Where does the string "ddot" occur in the records below? Copy every line that holds it.
*** DATA UNDER STUDY ***
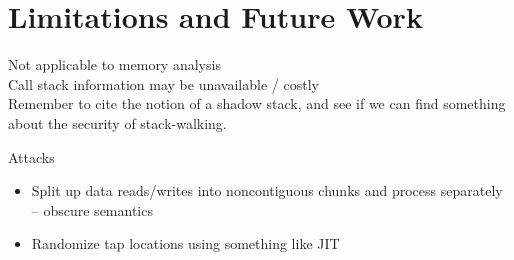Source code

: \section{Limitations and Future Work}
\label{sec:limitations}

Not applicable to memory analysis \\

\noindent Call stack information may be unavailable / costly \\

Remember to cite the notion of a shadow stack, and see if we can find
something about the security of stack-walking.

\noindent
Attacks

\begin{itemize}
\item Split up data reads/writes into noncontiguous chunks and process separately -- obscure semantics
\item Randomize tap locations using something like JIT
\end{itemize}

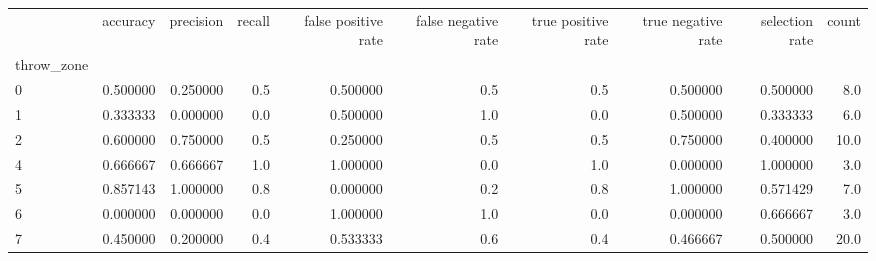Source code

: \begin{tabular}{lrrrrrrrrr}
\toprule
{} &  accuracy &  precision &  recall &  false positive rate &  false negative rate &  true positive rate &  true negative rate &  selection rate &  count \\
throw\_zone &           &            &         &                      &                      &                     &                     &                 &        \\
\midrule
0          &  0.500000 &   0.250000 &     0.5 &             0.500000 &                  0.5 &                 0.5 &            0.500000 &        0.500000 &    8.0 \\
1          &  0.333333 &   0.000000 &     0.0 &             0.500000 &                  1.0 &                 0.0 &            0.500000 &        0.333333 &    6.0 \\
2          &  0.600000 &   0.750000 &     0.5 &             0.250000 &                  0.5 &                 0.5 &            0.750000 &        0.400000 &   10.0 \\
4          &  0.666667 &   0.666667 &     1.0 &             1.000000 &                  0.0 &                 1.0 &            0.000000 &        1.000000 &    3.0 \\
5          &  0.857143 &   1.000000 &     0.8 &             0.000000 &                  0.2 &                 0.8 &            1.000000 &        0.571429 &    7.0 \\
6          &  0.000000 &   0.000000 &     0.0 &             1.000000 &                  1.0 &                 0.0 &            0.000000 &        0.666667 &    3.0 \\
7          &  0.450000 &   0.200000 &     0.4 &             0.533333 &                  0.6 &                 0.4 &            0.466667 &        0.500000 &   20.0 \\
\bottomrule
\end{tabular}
***
*** DATA UNDER STUDY ***
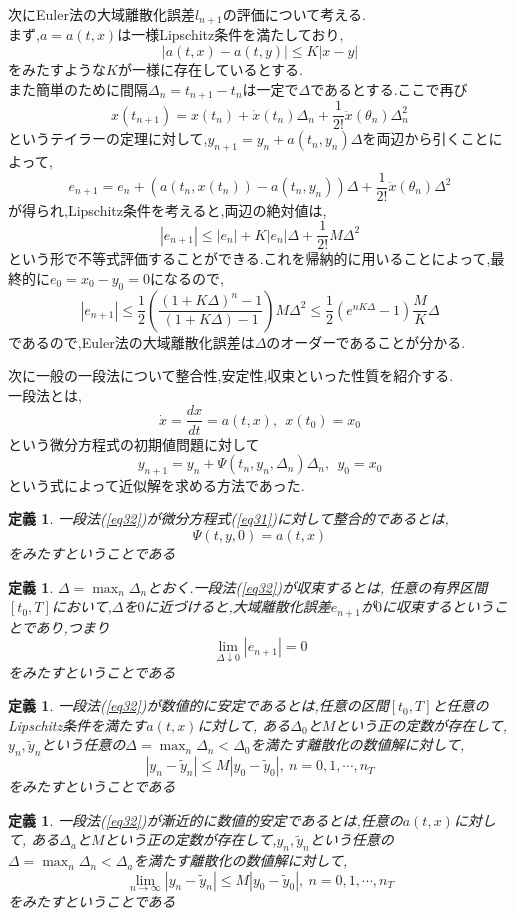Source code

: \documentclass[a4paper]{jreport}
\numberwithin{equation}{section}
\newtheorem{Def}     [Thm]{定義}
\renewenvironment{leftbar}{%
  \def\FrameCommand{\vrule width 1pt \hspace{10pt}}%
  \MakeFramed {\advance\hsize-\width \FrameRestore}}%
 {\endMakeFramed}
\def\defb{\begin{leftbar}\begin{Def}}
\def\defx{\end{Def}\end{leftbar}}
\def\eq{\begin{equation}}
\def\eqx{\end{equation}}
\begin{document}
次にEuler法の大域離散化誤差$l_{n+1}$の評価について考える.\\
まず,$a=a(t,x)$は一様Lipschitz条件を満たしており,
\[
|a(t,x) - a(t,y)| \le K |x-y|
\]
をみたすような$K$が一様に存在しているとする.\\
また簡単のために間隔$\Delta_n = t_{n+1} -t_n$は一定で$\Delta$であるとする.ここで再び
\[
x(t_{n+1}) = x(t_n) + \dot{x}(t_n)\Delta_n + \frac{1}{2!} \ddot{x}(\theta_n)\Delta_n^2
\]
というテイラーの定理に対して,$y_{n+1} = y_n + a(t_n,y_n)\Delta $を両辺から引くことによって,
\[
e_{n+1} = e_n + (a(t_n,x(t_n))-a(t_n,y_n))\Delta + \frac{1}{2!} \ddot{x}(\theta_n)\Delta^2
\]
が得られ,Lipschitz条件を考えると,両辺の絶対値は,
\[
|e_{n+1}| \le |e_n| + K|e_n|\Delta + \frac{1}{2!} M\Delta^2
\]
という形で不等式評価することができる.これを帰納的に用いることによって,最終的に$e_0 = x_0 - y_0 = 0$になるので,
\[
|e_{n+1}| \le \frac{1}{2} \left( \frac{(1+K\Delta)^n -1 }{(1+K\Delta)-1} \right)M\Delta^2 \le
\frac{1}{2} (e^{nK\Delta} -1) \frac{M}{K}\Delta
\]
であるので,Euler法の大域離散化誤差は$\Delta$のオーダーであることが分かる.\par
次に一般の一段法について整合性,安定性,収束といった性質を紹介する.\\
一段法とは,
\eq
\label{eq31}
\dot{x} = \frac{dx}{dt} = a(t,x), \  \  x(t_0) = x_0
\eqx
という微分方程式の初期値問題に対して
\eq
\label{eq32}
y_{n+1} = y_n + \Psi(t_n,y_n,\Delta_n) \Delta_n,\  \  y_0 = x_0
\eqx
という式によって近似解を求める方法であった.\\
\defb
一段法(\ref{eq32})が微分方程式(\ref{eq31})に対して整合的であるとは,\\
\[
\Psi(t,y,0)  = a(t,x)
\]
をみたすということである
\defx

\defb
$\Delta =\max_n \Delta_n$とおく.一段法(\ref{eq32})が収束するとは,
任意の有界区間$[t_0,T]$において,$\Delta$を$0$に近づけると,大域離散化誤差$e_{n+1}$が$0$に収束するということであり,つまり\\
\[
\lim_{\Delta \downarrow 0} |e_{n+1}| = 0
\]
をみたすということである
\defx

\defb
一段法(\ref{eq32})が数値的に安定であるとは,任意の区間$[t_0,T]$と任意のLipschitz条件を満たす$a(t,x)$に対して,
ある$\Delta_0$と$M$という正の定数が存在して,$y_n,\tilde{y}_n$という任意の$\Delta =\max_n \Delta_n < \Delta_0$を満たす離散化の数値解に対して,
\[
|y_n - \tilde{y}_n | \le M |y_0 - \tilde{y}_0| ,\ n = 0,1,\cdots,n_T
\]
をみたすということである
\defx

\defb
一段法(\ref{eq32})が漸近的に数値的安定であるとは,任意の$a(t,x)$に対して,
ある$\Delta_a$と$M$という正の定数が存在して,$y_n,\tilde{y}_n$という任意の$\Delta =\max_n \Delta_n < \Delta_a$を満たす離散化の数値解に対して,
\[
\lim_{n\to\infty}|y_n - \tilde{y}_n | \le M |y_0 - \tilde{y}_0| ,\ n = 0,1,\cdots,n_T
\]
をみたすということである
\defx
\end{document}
***
- _SOLVED EXERCISE_
x(t_{n+1}) = x(t_n) + \dot{x}(t_n)\Delta_n + \frac{1}{2!} \ddot{x}(\theta_n)\Delta_n^2
e_{n+1} = e_n + (a(t_n,x(t_n))-a(t_n,y_n))\Delta + \frac{1}{2!} \ddot{x}(\theta_n)\Delta^2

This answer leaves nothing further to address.